Over the years he has participated in several photo-journalistic exhibitions and won prizes, including the first prize in the ‘Association of Iranian Photographer’s Competition’ in 1997. He has also worked with the AFP and other foreign news
agencies. He captures the less obvious happenings in the world around him, and makes them captivating by his humor.
Yalda Moaieri shows the bustling life of a shopping mall in Tehran. Her photos reveal the reverse side of Islamic society. Here the youth, broken free, rebel against conventions and exhibit their ‘Western’ preferences. Girls, carefree and made up, and boys in tight tee-shirts and Keanu Reeves glasses, showing their muscles, pass furtive glances, fix dates: here is the youth advertising its own ways of modern life.
Daughter of a photographer, Yalda Moaieri began learning her art at the age of 16. She was born in 1981. While working for news agencies, her camera explores the modern in an Islamic society. She brings out the tensions inherent in such conditions but treats them with freedom and humor.
Javad Montazeri concentrates on the behavior of the clerics. In his photographs we see turbaned heads in most unlikely places: reflected in surrounding glasses, meditating on a grey rug with green lines, riding a motorcycle, behind computers. Times seem to cross each other, or one encases the other, creating surprises, sometimes burlesque and absurd, but always fascinating.
Born in 1968, Javad Montazeri studied photography at Azad University of Tehran and has worked extensively for local and international news agencies including Reuters. He is recipient of a number of prizes in photography. His camera takes the viewers into the sanctuaries of Shi’ite learning bringing out the unexpected in the lives of ‘ talibahs’ (students of religious studies).

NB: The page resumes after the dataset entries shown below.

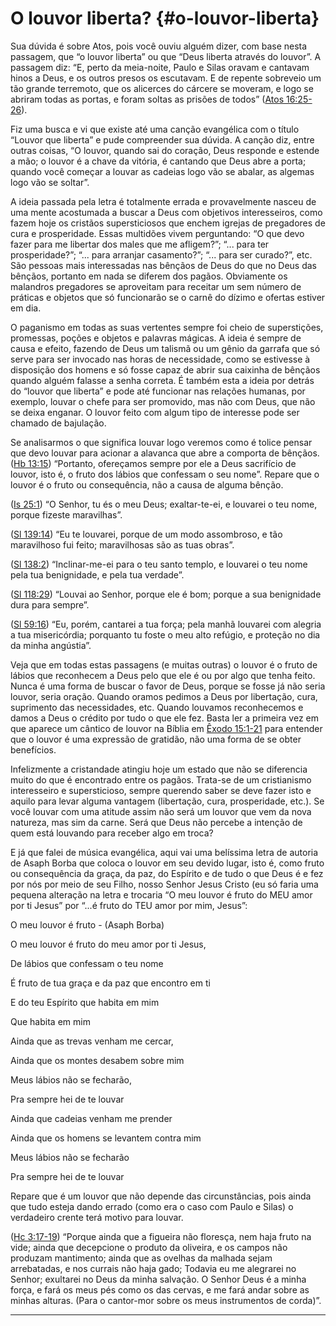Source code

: # O louvor liberta? {#o-louvor-liberta}

Sua dúvida é sobre Atos, pois você ouviu alguém dizer, com base nesta passagem, que “o louvor liberta” ou que “Deus liberta através do louvor”. A passagem diz: “E, perto da meia-noite, Paulo e Silas oravam e cantavam hinos a Deus, e os outros presos os escutavam. E de repente sobreveio um tão grande terremoto, que os alicerces do cárcere se moveram, e logo se abriram todas as portas, e foram soltas as prisões de todos” ([Atos 16:25-26](http://bibliaonline.com.br/acf/atos/16/25-26)).

Fiz uma busca e vi que existe até uma canção evangélica com o título “Louvor que liberta” e pude compreender sua dúvida. A canção diz, entre outras coisas, “O louvor, quando sai do coração, Deus responde e estende a mão; o louvor é a chave da vitória, é cantando que Deus abre a porta; quando você começar a louvar as cadeias logo vão se abalar, as algemas logo vão se soltar”.

A ideia passada pela letra é totalmente errada e provavelmente nasceu de uma mente acostumada a buscar a Deus com objetivos interesseiros, como fazem hoje os cristãos supersticiosos que enchem igrejas de pregadores de cura e prosperidade. Essas multidões vivem perguntando: “O que devo fazer para me libertar dos males que me afligem?”; “... para ter prosperidade?”; “... para arranjar casamento?”; “... para ser curado?”, etc. São pessoas mais interessadas nas bênçãos de Deus do que no Deus das bênçãos, portanto em nada se diferem dos pagãos. Obviamente os malandros pregadores se aproveitam para receitar um sem número de práticas e objetos que só funcionarão se o carnê do dízimo e ofertas estiver em dia.

O paganismo em todas as suas vertentes sempre foi cheio de superstições, promessas, poções e objetos e palavras mágicas. A ideia é sempre de causa e efeito, fazendo de Deus um talismã ou um gênio da garrafa que só serve para ser invocado nas horas de necessidade, como se estivesse à disposição dos homens e só fosse capaz de abrir sua caixinha de bênçãos quando alguém falasse a senha correta. É também esta a ideia por detrás do “louvor que liberta” e pode até funcionar nas relações humanas, por exemplo, louvar o chefe para ser promovido, mas não com Deus, que não se deixa enganar. O louvor feito com algum tipo de interesse pode ser chamado de bajulação.

Se analisarmos o que significa louvar logo veremos como é tolice pensar que devo louvar para acionar a alavanca que abre a comporta de bênçãos. ([Hb 13:15](http://bibliaonline.com.br/acf/hb/13/15)) “Portanto, ofereçamos sempre por ele a Deus sacrifício de louvor, isto é, o fruto dos lábios que confessam o seu nome”. Repare que o louvor é o fruto ou consequência, não a causa de alguma bênção.

([Is 25:1](http://bibliaonline.com.br/acf/is/25/1)) “O Senhor, tu és o meu Deus; exaltar-te-ei, e louvarei o teu nome, porque fizeste maravilhas”.

([Sl 139:14](http://bibliaonline.com.br/acf/sl/139/14)) “Eu te louvarei, porque de um modo assombroso, e tão maravilhoso fui feito; maravilhosas são as tuas obras”.

([Sl 138:2](http://bibliaonline.com.br/acf/sl/138/2)) “Inclinar-me-ei para o teu santo templo, e louvarei o teu nome pela tua benignidade, e pela tua verdade”.

([Sl 118:29](http://bibliaonline.com.br/acf/sl/118/29)) “Louvai ao Senhor, porque ele é bom; porque a sua benignidade dura para sempre”.

([Sl 59:16](http://bibliaonline.com.br/acf/sl/59/16)) “Eu, porém, cantarei a tua força; pela manhã louvarei com alegria a tua misericórdia; porquanto tu foste o meu alto refúgio, e proteção no dia da minha angústia”.

Veja que em todas estas passagens (e muitas outras) o louvor é o fruto de lábios que reconhecem a Deus pelo que ele é ou por algo que tenha feito. Nunca é uma forma de buscar o favor de Deus, porque se fosse já não seria louvor, seria oração. Quando oramos pedimos a Deus por libertação, cura, suprimento das necessidades, etc. Quando louvamos reconhecemos e damos a Deus o crédito por tudo o que ele fez. Basta ler a primeira vez em que aparece um cântico de louvor na Bíblia em [Êxodo 15:1-21](http://bibliaonline.com.br/acf/ez/15/1-21) para entender que o louvor é uma expressão de gratidão, não uma forma de se obter benefícios.

Infelizmente a cristandade atingiu hoje um estado que não se diferencia muito do que é encontrado entre os pagãos. Trata-se de um cristianismo interesseiro e supersticioso, sempre querendo saber se deve fazer isto e aquilo para levar alguma vantagem (libertação, cura, prosperidade, etc.). Se você louvar com uma atitude assim não será um louvor que vem da nova natureza, mas sim da carne. Será que Deus não percebe a intenção de quem está louvando para receber algo em troca?

E já que falei de música evangélica, aqui vai uma belíssima letra de autoria de Asaph Borba que coloca o louvor em seu devido lugar, isto é, como fruto ou consequência da graça, da paz, do Espírito e de tudo o que Deus é e fez por nós por meio de seu Filho, nosso Senhor Jesus Cristo (eu só faria uma pequena alteração na letra e trocaria “O meu louvor é fruto do MEU amor por ti Jesus” por “...é fruto do TEU amor por mim, Jesus”:

O meu louvor é fruto - (Asaph Borba)

O meu louvor é fruto do meu amor por ti Jesus,

De lábios que confessam o teu nome

É fruto de tua graça e da paz que encontro em ti

E do teu Espírito que habita em mim

Que habita em mim

Ainda que as trevas venham me cercar,

Ainda que os montes desabem sobre mim

Meus lábios não se fecharão,

Pra sempre hei de te louvar

Ainda que cadeias venham me prender

Ainda que os homens se levantem contra mim

Meus lábios não se fecharão

Pra sempre hei de te louvar

Repare que é um louvor que não depende das circunstâncias, pois ainda que tudo esteja dando errado (como era o caso com Paulo e Silas) o verdadeiro crente terá motivo para louvar.

([Hc 3:17-19](http://bibliaonline.com.br/acf/hc/3/17-19)) “Porque ainda que a figueira não floresça, nem haja fruto na vide; ainda que decepcione o produto da oliveira, e os campos não produzam mantimento; ainda que as ovelhas da malhada sejam arrebatadas, e nos currais não haja gado; Todavia eu me alegrarei no Senhor; exultarei no Deus da minha salvação. O Senhor Deus é a minha força, e fará os meus pés como os das cervas, e me fará andar sobre as minhas alturas. (Para o cantor-mor sobre os meus instrumentos de corda)”.

*****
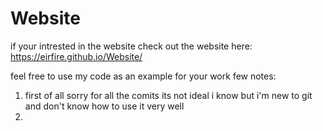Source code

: # Website 
if your intrested in the website check out the website here:
https://eirfire.github.io/Website/

feel free to use my code as an example for your work
few notes:
1. first of all sorry for all the comits its not ideal i know but i'm new to git and don't know how to use it very well
2. 
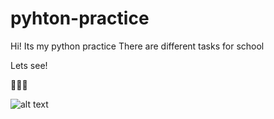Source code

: # pyhton-practice
 
 Hi!
Its my python practice
There are different tasks for school

Lets see!

🐍🐍🐍


![alt text](https://shwanoff.ru/wp-content/uploads/2019/02/Python-programming.jpg)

Omid Salehi relates the story of a ‘living martyr’, paralyzed and in a coma. The photographs begin like a screenplay with an empty wheelchair and end with the weeping eyes of a man reduced apparently to a vegetable life. In between one sees his parents affectionately around him, caring for him, washing him, combing his hair, like a child in a cradle. Salehi then takes on the billboards and paintings which cover the walls of the capital and tell conflicting stories. One of them shows an Islamic militant, who, almost angry, shouts slogans while women in ‘chadors’ indifferently do their shopping. In other photos there are women who move like shadows, black crows lost on a carpet and red arcades.
Born in 1972, Omid Salehi studied Graphic Arts in Iran. After graduation he worked for various Tehran dailies as well as a project for Iranian TV. He has won a number of first prizes for his photography. He searches the social and the extraordinary in the lives of the people in Iran. In the series presented here, he has found, says, the focus of all his efforts so far where the camera explores a tragic human condition within four walls of a house, portraying the pains as well as the dignity of a lower income family in Iran.

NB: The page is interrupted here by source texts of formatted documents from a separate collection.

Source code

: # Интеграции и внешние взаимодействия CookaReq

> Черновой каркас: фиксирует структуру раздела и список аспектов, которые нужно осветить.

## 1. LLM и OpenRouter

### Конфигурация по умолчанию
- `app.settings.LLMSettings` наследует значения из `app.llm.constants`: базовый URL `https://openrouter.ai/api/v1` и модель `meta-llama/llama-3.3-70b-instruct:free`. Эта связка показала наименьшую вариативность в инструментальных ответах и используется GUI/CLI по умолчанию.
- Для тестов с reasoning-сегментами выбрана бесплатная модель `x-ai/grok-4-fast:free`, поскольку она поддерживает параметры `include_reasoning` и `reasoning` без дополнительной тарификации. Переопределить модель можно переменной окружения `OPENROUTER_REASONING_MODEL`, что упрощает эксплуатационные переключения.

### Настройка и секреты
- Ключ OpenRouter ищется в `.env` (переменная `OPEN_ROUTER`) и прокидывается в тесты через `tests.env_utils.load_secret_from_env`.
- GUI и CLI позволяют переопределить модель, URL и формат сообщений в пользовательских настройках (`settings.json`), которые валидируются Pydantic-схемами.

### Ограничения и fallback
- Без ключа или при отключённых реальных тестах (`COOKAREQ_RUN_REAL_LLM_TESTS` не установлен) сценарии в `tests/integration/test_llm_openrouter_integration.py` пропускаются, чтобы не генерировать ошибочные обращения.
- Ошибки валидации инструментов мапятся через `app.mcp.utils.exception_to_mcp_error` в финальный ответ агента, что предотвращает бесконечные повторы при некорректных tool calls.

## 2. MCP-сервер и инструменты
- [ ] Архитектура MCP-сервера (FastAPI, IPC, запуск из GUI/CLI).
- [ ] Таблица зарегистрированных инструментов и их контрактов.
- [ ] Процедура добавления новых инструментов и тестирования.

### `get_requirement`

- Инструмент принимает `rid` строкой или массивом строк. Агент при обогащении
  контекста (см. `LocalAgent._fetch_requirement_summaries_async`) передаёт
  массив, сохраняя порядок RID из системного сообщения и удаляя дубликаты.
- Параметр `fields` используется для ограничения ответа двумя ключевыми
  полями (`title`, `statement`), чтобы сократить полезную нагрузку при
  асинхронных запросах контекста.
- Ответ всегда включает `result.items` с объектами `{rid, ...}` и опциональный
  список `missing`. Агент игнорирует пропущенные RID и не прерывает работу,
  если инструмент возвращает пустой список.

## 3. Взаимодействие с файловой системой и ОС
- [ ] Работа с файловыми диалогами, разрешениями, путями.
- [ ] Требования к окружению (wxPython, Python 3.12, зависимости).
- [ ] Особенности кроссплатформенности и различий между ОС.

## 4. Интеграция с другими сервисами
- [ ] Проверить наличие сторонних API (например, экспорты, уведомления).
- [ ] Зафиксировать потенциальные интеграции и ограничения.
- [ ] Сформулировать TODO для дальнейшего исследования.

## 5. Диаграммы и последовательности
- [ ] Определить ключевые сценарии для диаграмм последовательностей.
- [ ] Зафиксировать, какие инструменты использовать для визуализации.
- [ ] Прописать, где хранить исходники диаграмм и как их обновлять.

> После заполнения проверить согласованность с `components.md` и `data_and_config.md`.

Hamideh Zolfaghari, like Arshia Kiani, focuses on ‘Ashoura’, bringing out the mass movement, green flags, and the rhythm in the flux of motions remembering the martyrdom of Imam Hussein. For this photographer, the image is far more eloquent than words. ‘An image conveys more emotion than a thousand words’, says she.
Born in 1959, Hamideh Zolfaghari studied photography at San Jose University and other institutions in the USA. She has participated in a number of group exhibitions as well as solo shows in Tehran and the USA and won the first prize at the 1989 ‘Third Annual Photography Exhibition of Iran’. In 1994, she co-authored with Nasrollah Kasraian the photo book ‘Tehran’. She has also worked as a photographer for UNICEF. In her work she documents the rituals of Persian life in sketches of ‘Ashoura’ as well as others such as village wedding ceremonies in a society in transition.